## What to do
Which lines run from the one containing "1. 싱글 스레드라는 것은 한번에 한가지 일만 수행할 수가 있다는 말이다." to the last line of the entries? Return them exactly, with nothing more.
++++++++++
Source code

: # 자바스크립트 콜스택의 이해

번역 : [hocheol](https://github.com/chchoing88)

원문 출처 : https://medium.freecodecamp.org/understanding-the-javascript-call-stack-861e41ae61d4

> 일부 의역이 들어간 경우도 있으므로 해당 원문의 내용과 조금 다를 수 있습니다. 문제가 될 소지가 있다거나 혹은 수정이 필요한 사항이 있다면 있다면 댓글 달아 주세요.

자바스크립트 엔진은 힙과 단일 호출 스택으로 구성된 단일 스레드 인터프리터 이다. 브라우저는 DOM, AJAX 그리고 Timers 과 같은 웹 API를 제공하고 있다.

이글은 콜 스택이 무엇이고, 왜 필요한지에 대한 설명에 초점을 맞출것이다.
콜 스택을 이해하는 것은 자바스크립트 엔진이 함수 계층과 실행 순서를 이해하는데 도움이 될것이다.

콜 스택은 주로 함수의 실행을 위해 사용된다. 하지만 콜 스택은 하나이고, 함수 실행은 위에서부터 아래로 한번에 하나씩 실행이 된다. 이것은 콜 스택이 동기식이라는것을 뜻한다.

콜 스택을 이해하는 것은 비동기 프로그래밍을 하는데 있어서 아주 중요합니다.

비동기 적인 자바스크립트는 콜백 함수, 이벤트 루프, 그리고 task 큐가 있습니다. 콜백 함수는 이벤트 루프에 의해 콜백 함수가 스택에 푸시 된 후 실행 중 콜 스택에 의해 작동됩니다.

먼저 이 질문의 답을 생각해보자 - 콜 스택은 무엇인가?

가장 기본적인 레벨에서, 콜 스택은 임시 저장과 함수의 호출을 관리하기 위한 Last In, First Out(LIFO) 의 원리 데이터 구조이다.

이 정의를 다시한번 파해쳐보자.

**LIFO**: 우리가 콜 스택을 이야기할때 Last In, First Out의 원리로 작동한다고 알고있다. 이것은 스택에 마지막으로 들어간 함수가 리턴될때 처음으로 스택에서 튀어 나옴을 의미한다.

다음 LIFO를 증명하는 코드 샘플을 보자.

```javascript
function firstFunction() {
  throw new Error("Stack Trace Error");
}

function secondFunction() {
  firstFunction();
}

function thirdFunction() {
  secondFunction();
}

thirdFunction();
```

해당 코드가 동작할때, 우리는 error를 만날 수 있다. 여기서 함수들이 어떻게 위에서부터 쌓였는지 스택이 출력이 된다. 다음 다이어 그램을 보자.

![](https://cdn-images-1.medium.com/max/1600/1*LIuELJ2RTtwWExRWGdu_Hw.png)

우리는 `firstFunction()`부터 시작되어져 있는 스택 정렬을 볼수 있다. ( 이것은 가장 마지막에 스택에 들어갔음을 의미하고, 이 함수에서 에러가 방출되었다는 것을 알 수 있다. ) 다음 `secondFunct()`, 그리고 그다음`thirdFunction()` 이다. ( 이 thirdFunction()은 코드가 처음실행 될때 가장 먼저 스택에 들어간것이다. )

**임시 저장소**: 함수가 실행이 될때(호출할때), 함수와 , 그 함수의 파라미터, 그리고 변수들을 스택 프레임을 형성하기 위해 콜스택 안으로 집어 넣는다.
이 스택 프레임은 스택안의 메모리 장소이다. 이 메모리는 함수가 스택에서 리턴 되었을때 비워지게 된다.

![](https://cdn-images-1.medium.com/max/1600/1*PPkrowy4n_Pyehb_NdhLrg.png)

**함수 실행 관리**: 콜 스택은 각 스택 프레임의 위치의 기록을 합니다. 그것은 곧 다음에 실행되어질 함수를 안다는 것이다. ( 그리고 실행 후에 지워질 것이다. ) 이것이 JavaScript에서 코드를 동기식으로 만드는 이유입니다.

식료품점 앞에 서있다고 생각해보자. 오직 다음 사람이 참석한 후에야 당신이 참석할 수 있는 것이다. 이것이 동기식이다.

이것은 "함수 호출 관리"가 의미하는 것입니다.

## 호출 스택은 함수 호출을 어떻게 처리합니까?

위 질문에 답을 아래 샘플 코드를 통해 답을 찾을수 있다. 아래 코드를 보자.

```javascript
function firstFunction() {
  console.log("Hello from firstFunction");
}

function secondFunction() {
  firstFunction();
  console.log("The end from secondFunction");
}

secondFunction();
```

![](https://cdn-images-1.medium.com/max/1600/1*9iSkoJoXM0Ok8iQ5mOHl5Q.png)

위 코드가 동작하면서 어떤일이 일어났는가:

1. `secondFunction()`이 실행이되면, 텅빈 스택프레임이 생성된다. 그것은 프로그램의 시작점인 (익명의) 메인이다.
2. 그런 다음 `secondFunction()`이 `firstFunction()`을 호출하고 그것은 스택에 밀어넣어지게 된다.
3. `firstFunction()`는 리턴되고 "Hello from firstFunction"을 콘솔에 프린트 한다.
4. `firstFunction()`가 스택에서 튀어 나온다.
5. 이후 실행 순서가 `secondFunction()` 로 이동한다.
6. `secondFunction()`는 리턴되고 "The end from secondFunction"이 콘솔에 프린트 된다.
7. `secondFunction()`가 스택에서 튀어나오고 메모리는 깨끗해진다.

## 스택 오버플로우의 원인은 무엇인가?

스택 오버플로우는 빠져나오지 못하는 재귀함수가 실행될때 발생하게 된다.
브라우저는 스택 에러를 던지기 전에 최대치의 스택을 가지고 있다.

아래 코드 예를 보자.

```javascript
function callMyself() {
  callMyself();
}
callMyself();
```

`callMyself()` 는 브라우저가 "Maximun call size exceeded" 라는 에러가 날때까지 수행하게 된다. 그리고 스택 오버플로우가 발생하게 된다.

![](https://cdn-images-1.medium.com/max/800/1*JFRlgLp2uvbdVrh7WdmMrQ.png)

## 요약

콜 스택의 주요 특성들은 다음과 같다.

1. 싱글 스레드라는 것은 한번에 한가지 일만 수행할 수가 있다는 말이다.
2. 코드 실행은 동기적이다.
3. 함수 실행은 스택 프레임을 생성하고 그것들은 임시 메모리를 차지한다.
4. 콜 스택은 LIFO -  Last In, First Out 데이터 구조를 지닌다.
++++++++++
## Solved problem
1. 싱글 스레드라는 것은 한번에 한가지 일만 수행할 수가 있다는 말이다.
2. 코드 실행은 동기적이다.
3. 함수 실행은 스택 프레임을 생성하고 그것들은 임시 메모리를 차지한다.
4. 콜 스택은 LIFO -  Last In, First Out 데이터 구조를 지닌다.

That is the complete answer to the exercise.